◆ What you should do ◆
Give the data again exactly, from its opening line through the line in which "所以 IP、TCP、UDP 的很多协议，它们的相关参数也是每个" appears.

┌─ Input

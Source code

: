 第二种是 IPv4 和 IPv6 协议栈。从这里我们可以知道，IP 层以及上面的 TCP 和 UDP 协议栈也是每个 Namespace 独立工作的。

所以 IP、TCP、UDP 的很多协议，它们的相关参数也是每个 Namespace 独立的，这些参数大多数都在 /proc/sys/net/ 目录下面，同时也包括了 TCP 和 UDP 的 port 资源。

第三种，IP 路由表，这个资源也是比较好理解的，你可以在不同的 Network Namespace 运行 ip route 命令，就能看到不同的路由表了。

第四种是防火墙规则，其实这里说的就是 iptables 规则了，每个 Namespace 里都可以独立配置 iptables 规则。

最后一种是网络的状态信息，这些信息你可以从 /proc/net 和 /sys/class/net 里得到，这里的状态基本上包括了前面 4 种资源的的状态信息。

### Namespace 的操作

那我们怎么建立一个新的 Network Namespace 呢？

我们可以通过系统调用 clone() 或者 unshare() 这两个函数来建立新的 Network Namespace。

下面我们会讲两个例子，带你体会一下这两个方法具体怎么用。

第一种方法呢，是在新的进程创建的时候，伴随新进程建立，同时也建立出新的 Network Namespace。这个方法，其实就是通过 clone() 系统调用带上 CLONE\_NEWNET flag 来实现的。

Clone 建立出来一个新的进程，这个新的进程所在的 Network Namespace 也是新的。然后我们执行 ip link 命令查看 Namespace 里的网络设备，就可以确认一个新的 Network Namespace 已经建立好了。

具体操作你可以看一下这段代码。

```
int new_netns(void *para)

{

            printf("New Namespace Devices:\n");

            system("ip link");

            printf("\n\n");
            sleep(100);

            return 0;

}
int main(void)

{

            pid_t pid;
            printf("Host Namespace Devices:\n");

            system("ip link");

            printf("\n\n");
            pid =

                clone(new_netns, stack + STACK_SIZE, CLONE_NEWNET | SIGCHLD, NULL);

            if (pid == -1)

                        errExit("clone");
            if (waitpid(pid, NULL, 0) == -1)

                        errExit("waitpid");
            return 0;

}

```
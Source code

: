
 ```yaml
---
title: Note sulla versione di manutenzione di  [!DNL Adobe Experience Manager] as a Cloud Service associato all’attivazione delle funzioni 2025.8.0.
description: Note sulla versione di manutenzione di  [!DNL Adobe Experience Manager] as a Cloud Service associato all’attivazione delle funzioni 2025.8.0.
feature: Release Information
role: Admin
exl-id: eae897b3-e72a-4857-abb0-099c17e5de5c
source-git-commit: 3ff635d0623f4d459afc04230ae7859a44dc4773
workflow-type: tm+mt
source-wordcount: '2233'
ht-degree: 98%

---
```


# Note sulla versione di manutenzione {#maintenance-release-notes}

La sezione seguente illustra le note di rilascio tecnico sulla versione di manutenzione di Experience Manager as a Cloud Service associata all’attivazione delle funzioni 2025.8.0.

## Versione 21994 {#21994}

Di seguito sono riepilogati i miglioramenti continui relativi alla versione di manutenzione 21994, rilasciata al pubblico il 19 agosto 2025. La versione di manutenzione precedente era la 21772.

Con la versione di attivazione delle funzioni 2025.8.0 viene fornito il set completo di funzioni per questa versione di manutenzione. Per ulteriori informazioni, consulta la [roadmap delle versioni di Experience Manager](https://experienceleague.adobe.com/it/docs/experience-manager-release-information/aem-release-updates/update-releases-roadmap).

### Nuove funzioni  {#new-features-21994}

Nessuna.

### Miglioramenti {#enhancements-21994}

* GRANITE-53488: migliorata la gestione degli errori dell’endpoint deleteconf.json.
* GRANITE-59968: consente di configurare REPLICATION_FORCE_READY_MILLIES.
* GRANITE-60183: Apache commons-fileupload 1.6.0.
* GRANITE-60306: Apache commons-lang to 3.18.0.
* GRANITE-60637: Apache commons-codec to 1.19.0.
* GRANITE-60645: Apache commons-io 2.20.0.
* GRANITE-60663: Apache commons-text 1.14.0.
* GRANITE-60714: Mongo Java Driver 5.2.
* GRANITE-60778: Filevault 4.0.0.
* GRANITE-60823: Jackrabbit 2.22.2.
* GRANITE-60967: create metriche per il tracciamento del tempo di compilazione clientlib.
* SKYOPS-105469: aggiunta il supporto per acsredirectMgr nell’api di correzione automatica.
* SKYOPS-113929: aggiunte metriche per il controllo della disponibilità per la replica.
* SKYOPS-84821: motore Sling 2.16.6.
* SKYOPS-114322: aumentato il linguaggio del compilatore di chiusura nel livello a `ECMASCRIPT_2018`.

└─

◆ Reply to the exercise ◆
Source code

: 第二种是 IPv4 和 IPv6 协议栈。从这里我们可以知道，IP 层以及上面的 TCP 和 UDP 协议栈也是每个 Namespace 独立工作的。

所以 IP、TCP、UDP 的很多协议，它们的相关参数也是每个 Namespace 独立的，这些参数大多数都在 /proc/sys/net/ 目录下面，同时也包括了 TCP 和 UDP 的 port 资源。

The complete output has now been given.